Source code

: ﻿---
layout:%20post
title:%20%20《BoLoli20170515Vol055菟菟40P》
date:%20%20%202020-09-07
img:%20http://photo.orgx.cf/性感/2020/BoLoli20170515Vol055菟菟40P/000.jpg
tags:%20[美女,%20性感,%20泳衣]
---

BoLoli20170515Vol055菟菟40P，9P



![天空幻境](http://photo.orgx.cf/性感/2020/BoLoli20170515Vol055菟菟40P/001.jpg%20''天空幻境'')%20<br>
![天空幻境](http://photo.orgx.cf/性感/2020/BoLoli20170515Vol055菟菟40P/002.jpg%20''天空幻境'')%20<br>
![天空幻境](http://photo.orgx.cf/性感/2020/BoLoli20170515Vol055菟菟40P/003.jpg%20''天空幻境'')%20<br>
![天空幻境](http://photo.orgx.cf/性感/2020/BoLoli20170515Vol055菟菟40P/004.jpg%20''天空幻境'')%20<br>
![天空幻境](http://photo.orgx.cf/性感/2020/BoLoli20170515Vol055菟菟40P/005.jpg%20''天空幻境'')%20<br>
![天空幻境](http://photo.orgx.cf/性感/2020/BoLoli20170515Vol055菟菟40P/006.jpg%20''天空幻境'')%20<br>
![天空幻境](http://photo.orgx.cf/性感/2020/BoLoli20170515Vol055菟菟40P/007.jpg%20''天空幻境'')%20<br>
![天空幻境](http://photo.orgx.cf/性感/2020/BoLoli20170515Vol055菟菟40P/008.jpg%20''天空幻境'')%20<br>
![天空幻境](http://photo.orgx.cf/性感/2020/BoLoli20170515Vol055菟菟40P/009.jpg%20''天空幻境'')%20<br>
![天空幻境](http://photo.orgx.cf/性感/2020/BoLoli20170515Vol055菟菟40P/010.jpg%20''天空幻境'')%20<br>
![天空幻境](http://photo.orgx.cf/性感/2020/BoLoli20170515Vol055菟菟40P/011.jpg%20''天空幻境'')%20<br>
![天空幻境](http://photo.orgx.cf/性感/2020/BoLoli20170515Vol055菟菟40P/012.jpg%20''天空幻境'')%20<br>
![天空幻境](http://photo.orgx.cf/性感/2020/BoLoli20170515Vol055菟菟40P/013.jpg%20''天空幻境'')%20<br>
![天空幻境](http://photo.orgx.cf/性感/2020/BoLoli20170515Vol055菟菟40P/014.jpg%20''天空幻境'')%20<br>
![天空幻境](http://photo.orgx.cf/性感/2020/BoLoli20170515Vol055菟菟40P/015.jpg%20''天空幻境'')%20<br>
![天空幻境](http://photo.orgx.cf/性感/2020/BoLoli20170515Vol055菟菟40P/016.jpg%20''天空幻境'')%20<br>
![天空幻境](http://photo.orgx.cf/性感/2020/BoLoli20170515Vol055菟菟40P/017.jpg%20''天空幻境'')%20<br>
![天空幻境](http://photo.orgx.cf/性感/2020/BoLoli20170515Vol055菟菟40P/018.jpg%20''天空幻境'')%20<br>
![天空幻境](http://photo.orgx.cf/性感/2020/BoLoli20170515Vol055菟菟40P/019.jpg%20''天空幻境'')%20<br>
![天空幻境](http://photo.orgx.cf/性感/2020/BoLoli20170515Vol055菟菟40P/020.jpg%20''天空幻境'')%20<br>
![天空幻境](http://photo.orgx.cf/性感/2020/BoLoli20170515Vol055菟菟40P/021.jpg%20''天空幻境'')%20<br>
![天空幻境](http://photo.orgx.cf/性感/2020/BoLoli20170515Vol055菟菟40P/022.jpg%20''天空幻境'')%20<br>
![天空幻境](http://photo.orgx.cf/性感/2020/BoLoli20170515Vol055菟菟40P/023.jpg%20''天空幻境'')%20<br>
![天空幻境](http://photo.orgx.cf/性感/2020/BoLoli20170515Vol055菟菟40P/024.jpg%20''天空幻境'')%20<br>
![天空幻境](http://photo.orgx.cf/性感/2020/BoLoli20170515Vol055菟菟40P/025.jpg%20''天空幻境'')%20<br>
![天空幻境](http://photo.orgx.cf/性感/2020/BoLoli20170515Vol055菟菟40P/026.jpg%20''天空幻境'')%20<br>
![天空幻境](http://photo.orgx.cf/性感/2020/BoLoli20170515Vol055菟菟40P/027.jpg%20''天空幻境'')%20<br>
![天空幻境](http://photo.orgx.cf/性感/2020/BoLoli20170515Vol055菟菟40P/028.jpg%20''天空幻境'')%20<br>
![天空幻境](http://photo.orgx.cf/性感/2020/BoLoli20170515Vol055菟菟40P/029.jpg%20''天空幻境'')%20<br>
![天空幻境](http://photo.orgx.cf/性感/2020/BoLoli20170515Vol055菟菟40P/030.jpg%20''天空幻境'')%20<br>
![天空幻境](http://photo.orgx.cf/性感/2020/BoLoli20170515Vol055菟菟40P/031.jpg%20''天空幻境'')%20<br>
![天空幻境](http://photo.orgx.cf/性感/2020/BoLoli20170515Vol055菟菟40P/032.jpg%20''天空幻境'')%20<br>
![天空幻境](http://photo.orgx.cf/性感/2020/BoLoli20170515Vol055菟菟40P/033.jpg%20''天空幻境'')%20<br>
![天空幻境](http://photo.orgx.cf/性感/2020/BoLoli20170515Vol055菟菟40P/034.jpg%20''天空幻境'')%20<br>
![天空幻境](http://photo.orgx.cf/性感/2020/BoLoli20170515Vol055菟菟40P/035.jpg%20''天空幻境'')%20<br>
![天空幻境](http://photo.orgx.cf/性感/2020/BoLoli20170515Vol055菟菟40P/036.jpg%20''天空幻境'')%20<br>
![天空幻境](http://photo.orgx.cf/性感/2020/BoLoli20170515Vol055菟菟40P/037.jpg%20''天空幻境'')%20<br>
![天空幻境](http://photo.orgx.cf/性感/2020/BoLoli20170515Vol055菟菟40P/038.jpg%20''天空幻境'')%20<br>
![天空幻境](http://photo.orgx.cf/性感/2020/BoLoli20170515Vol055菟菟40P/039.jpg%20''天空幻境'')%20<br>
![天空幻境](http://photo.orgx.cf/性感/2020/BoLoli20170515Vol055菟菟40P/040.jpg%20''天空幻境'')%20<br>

------------------------------------------------------------

- _Your goal_: Restate the full listing word for word, leaving out nothing.

- _Task result_:
Source code

: ﻿---
layout:%20post
title:%20%20《BoLoli20170515Vol055菟菟40P》
date:%20%20%202020-09-07
img:%20http://photo.orgx.cf/性感/2020/BoLoli20170515Vol055菟菟40P/000.jpg
tags:%20[美女,%20性感,%20泳衣]
---

BoLoli20170515Vol055菟菟40P，9P



![天空幻境](http://photo.orgx.cf/性感/2020/BoLoli20170515Vol055菟菟40P/001.jpg%20''天空幻境'')%20<br>
![天空幻境](http://photo.orgx.cf/性感/2020/BoLoli20170515Vol055菟菟40P/002.jpg%20''天空幻境'')%20<br>
![天空幻境](http://photo.orgx.cf/性感/2020/BoLoli20170515Vol055菟菟40P/003.jpg%20''天空幻境'')%20<br>
![天空幻境](http://photo.orgx.cf/性感/2020/BoLoli20170515Vol055菟菟40P/004.jpg%20''天空幻境'')%20<br>
![天空幻境](http://photo.orgx.cf/性感/2020/BoLoli20170515Vol055菟菟40P/005.jpg%20''天空幻境'')%20<br>
![天空幻境](http://photo.orgx.cf/性感/2020/BoLoli20170515Vol055菟菟40P/006.jpg%20''天空幻境'')%20<br>
![天空幻境](http://photo.orgx.cf/性感/2020/BoLoli20170515Vol055菟菟40P/007.jpg%20''天空幻境'')%20<br>
![天空幻境](http://photo.orgx.cf/性感/2020/BoLoli20170515Vol055菟菟40P/008.jpg%20''天空幻境'')%20<br>
![天空幻境](http://photo.orgx.cf/性感/2020/BoLoli20170515Vol055菟菟40P/009.jpg%20''天空幻境'')%20<br>
![天空幻境](http://photo.orgx.cf/性感/2020/BoLoli20170515Vol055菟菟40P/010.jpg%20''天空幻境'')%20<br>
![天空幻境](http://photo.orgx.cf/性感/2020/BoLoli20170515Vol055菟菟40P/011.jpg%20''天空幻境'')%20<br>
![天空幻境](http://photo.orgx.cf/性感/2020/BoLoli20170515Vol055菟菟40P/012.jpg%20''天空幻境'')%20<br>
![天空幻境](http://photo.orgx.cf/性感/2020/BoLoli20170515Vol055菟菟40P/013.jpg%20''天空幻境'')%20<br>
![天空幻境](http://photo.orgx.cf/性感/2020/BoLoli20170515Vol055菟菟40P/014.jpg%20''天空幻境'')%20<br>
![天空幻境](http://photo.orgx.cf/性感/2020/BoLoli20170515Vol055菟菟40P/015.jpg%20''天空幻境'')%20<br>
![天空幻境](http://photo.orgx.cf/性感/2020/BoLoli20170515Vol055菟菟40P/016.jpg%20''天空幻境'')%20<br>
![天空幻境](http://photo.orgx.cf/性感/2020/BoLoli20170515Vol055菟菟40P/017.jpg%20''天空幻境'')%20<br>
![天空幻境](http://photo.orgx.cf/性感/2020/BoLoli20170515Vol055菟菟40P/018.jpg%20''天空幻境'')%20<br>
![天空幻境](http://photo.orgx.cf/性感/2020/BoLoli20170515Vol055菟菟40P/019.jpg%20''天空幻境'')%20<br>
![天空幻境](http://photo.orgx.cf/性感/2020/BoLoli20170515Vol055菟菟40P/020.jpg%20''天空幻境'')%20<br>
![天空幻境](http://photo.orgx.cf/性感/2020/BoLoli20170515Vol055菟菟40P/021.jpg%20''天空幻境'')%20<br>
![天空幻境](http://photo.orgx.cf/性感/2020/BoLoli20170515Vol055菟菟40P/022.jpg%20''天空幻境'')%20<br>
![天空幻境](http://photo.orgx.cf/性感/2020/BoLoli20170515Vol055菟菟40P/023.jpg%20''天空幻境'')%20<br>
![天空幻境](http://photo.orgx.cf/性感/2020/BoLoli20170515Vol055菟菟40P/024.jpg%20''天空幻境'')%20<br>
![天空幻境](http://photo.orgx.cf/性感/2020/BoLoli20170515Vol055菟菟40P/025.jpg%20''天空幻境'')%20<br>
![天空幻境](http://photo.orgx.cf/性感/2020/BoLoli20170515Vol055菟菟40P/026.jpg%20''天空幻境'')%20<br>
![天空幻境](http://photo.orgx.cf/性感/2020/BoLoli20170515Vol055菟菟40P/027.jpg%20''天空幻境'')%20<br>
![天空幻境](http://photo.orgx.cf/性感/2020/BoLoli20170515Vol055菟菟40P/028.jpg%20''天空幻境'')%20<br>
![天空幻境](http://photo.orgx.cf/性感/2020/BoLoli20170515Vol055菟菟40P/029.jpg%20''天空幻境'')%20<br>
![天空幻境](http://photo.orgx.cf/性感/2020/BoLoli20170515Vol055菟菟40P/030.jpg%20''天空幻境'')%20<br>
![天空幻境](http://photo.orgx.cf/性感/2020/BoLoli20170515Vol055菟菟40P/031.jpg%20''天空幻境'')%20<br>
![天空幻境](http://photo.orgx.cf/性感/2020/BoLoli20170515Vol055菟菟40P/032.jpg%20''天空幻境'')%20<br>
![天空幻境](http://photo.orgx.cf/性感/2020/BoLoli20170515Vol055菟菟40P/033.jpg%20''天空幻境'')%20<br>
![天空幻境](http://photo.orgx.cf/性感/2020/BoLoli20170515Vol055菟菟40P/034.jpg%20''天空幻境'')%20<br>
![天空幻境](http://photo.orgx.cf/性感/2020/BoLoli20170515Vol055菟菟40P/035.jpg%20''天空幻境'')%20<br>
![天空幻境](http://photo.orgx.cf/性感/2020/BoLoli20170515Vol055菟菟40P/036.jpg%20''天空幻境'')%20<br>
![天空幻境](http://photo.orgx.cf/性感/2020/BoLoli20170515Vol055菟菟40P/037.jpg%20''天空幻境'')%20<br>
![天空幻境](http://photo.orgx.cf/性感/2020/BoLoli20170515Vol055菟菟40P/038.jpg%20''天空幻境'')%20<br>
![天空幻境](http://photo.orgx.cf/性感/2020/BoLoli20170515Vol055菟菟40P/039.jpg%20''天空幻境'')%20<br>
![天空幻境](http://photo.orgx.cf/性感/2020/BoLoli20170515Vol055菟菟40P/040.jpg%20''天空幻境'')%20<br>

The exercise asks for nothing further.